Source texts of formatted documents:
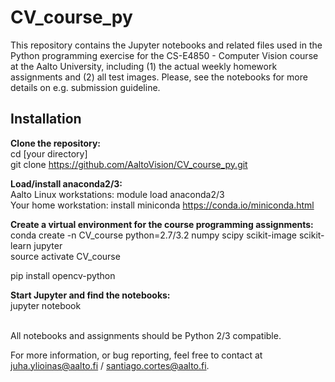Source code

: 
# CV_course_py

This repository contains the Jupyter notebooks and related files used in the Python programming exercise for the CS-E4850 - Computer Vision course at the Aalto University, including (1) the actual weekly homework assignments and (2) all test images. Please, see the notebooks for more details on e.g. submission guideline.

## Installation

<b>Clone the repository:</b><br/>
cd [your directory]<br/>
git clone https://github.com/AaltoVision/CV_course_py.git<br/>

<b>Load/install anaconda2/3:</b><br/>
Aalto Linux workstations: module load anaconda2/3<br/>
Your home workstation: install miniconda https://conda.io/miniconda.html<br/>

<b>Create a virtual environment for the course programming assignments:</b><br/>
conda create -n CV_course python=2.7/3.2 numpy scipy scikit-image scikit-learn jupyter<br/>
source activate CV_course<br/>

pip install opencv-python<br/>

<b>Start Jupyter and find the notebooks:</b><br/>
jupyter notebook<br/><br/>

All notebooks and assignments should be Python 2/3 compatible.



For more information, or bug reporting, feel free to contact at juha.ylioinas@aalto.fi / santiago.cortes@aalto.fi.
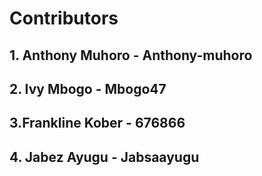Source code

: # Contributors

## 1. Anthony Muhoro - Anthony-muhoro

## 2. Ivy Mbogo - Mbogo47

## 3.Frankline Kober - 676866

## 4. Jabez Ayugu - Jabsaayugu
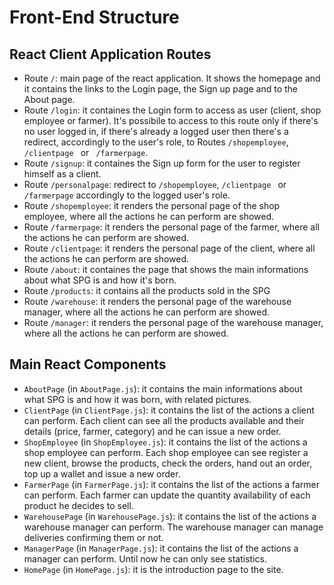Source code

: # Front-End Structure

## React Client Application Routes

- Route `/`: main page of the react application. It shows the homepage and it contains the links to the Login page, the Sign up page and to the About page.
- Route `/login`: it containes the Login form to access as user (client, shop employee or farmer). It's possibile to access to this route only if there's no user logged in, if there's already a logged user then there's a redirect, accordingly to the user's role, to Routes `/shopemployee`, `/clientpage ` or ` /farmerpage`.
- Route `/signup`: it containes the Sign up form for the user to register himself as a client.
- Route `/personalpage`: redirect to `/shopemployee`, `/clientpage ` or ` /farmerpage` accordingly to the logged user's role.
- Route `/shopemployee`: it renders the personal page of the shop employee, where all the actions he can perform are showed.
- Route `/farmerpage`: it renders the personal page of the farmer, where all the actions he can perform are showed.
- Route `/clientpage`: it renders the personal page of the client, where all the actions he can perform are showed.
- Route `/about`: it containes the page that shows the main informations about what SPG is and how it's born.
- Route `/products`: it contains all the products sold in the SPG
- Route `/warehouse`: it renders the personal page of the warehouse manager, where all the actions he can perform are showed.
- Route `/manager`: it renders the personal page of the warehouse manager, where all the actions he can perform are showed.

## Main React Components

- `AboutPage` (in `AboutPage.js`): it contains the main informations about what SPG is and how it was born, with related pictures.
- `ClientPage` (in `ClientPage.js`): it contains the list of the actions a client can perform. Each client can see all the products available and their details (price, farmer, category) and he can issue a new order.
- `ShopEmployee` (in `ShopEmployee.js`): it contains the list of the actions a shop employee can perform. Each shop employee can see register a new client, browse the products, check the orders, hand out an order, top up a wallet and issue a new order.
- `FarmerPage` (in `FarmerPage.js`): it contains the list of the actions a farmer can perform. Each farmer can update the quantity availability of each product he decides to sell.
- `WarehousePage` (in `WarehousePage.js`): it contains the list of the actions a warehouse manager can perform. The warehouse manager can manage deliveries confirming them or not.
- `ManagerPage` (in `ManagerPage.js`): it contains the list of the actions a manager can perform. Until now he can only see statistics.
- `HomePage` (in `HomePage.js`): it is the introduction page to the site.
...
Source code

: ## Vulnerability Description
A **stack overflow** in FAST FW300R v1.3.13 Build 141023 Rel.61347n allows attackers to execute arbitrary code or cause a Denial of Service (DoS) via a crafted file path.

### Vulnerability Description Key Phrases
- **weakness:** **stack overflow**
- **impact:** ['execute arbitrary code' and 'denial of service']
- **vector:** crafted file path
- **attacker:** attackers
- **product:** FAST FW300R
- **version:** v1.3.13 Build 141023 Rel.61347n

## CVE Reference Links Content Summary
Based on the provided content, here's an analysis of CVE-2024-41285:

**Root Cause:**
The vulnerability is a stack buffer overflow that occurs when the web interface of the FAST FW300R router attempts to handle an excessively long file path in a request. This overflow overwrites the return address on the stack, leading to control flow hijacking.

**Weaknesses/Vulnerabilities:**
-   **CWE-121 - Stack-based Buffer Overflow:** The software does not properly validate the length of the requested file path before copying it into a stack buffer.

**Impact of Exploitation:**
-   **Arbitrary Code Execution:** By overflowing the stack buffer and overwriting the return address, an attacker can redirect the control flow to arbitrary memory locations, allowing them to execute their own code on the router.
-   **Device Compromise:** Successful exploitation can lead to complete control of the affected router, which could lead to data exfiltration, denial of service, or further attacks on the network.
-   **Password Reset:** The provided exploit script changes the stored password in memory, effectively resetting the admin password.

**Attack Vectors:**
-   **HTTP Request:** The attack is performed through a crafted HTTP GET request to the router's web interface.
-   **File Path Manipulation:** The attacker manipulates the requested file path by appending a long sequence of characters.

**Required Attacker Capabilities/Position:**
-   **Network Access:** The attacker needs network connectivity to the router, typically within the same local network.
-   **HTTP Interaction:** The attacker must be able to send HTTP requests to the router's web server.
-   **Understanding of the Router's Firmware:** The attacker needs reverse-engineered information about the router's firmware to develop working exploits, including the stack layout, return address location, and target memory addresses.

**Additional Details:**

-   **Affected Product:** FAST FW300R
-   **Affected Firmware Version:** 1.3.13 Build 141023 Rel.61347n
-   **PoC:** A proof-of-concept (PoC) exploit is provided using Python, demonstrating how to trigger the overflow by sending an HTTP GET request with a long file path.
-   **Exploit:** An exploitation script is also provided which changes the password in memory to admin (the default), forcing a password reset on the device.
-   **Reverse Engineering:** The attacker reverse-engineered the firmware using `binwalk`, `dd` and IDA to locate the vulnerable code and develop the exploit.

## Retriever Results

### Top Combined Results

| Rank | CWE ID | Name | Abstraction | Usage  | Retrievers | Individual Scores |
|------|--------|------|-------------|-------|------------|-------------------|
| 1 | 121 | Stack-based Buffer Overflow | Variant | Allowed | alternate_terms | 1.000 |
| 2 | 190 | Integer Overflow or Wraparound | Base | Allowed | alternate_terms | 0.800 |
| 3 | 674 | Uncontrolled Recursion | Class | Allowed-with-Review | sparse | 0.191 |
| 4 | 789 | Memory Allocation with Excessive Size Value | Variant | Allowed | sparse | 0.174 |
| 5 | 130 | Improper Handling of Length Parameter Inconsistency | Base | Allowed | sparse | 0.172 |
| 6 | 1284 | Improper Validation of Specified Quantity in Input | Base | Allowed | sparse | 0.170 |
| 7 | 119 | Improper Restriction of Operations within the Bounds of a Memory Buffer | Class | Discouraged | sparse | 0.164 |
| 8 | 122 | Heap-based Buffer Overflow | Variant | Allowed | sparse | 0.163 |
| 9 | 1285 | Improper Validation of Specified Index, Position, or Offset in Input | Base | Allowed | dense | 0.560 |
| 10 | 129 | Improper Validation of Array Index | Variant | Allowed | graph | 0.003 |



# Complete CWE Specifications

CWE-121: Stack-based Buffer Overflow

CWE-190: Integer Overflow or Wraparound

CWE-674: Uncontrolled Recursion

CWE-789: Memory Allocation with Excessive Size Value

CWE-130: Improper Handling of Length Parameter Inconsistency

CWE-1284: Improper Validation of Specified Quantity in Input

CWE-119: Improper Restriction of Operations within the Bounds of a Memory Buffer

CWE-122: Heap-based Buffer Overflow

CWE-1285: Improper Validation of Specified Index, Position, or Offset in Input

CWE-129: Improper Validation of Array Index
...
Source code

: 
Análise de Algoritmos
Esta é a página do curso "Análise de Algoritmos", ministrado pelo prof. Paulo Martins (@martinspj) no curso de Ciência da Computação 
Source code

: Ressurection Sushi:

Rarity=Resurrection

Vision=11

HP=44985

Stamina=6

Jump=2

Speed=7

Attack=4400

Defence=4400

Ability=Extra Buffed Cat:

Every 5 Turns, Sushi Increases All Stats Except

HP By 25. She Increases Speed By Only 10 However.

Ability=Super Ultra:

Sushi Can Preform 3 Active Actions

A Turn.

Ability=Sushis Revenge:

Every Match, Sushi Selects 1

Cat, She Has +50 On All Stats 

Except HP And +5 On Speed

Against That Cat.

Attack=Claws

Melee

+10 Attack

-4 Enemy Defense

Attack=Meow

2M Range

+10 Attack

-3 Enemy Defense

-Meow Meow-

→ EXERCISE AIM:
Copy out only the lines above from the one with "CWE-119: Improper Restriction" to the one with "CWE-129: Improper Validation of Array Index", inclusive, exactly as they stand.

→ OUTPUT OF THE TASK:
CWE-119: Improper Restriction of Operations within the Bounds of a Memory Buffer

CWE-122: Heap-based Buffer Overflow

CWE-1285: Improper Validation of Specified Index, Position, or Offset in Input

CWE-129: Improper Validation of Array Index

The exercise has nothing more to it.